**Problem details:** An exact transcript of every entry is required, without any of the pictures.

**Excerpted data:**
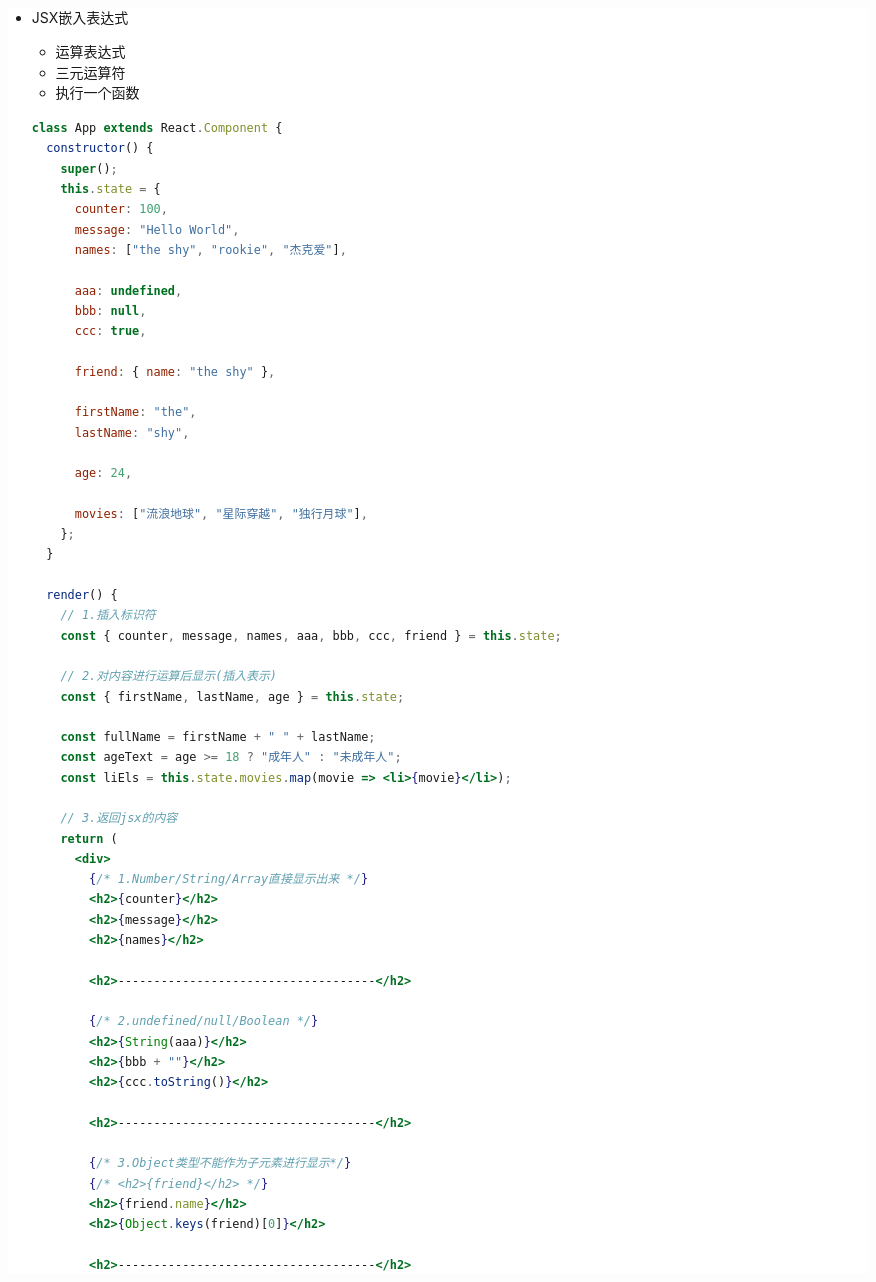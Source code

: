 - JSX嵌入表达式

  - 运算表达式
  - 三元运算符
  - 执行一个函数

  ```jsx
  class App extends React.Component {
    constructor() {
      super();
      this.state = {
        counter: 100,
        message: "Hello World",
        names: ["the shy", "rookie", "杰克爱"],
  
        aaa: undefined,
        bbb: null,
        ccc: true,
  
        friend: { name: "the shy" },
  
        firstName: "the",
        lastName: "shy",
  
        age: 24,
  
        movies: ["流浪地球", "星际穿越", "独行月球"],
      };
    }
  
    render() {
      // 1.插入标识符
      const { counter, message, names, aaa, bbb, ccc, friend } = this.state;
  
      // 2.对内容进行运算后显示(插入表示)
      const { firstName, lastName, age } = this.state;
  
      const fullName = firstName + " " + lastName;
      const ageText = age >= 18 ? "成年人" : "未成年人";
      const liEls = this.state.movies.map(movie => <li>{movie}</li>);
  
      // 3.返回jsx的内容
      return (
        <div>
          {/* 1.Number/String/Array直接显示出来 */}
          <h2>{counter}</h2>
          <h2>{message}</h2>
          <h2>{names}</h2>
  
          <h2>------------------------------------</h2>
  
          {/* 2.undefined/null/Boolean */}
          <h2>{String(aaa)}</h2>
          <h2>{bbb + ""}</h2>
          <h2>{ccc.toString()}</h2>
  
          <h2>------------------------------------</h2>
  
          {/* 3.Object类型不能作为子元素进行显示*/}
          {/* <h2>{friend}</h2> */}
          <h2>{friend.name}</h2>
          <h2>{Object.keys(friend)[0]}</h2>
  
          <h2>------------------------------------</h2>
  
  ```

**Response to this task:**
Source code

: - JSX嵌入表达式

  - 运算表达式
  - 三元运算符
  - 执行一个函数

  ```jsx
  class App extends React.Component {
    constructor() {
      super();
      this.state = {
        counter: 100,
        message: "Hello World",
        names: ["the shy", "rookie", "杰克爱"],
  
        aaa: undefined,
        bbb: null,
        ccc: true,
  
        friend: { name: "the shy" },
  
        firstName: "the",
        lastName: "shy",
  
        age: 24,
  
        movies: ["流浪地球", "星际穿越", "独行月球"],
      };
    }
  
    render() {
      // 1.插入标识符
      const { counter, message, names, aaa, bbb, ccc, friend } = this.state;
  
      // 2.对内容进行运算后显示(插入表示)
      const { firstName, lastName, age } = this.state;
  
      const fullName = firstName + " " + lastName;
      const ageText = age >= 18 ? "成年人" : "未成年人";
      const liEls = this.state.movies.map(movie => <li>{movie}</li>);
  
      // 3.返回jsx的内容
      return (
        <div>
          {/* 1.Number/String/Array直接显示出来 */}
          <h2>{counter}</h2>
          <h2>{message}</h2>
          <h2>{names}</h2>
  
          <h2>------------------------------------</h2>
  
          {/* 2.undefined/null/Boolean */}
          <h2>{String(aaa)}</h2>
          <h2>{bbb + ""}</h2>
          <h2>{ccc.toString()}</h2>
  
          <h2>------------------------------------</h2>
  
          {/* 3.Object类型不能作为子元素进行显示*/}
          {/* <h2>{friend}</h2> */}
          <h2>{friend.name}</h2>
          <h2>{Object.keys(friend)[0]}</h2>
  
          <h2>------------------------------------</h2>
  
  ```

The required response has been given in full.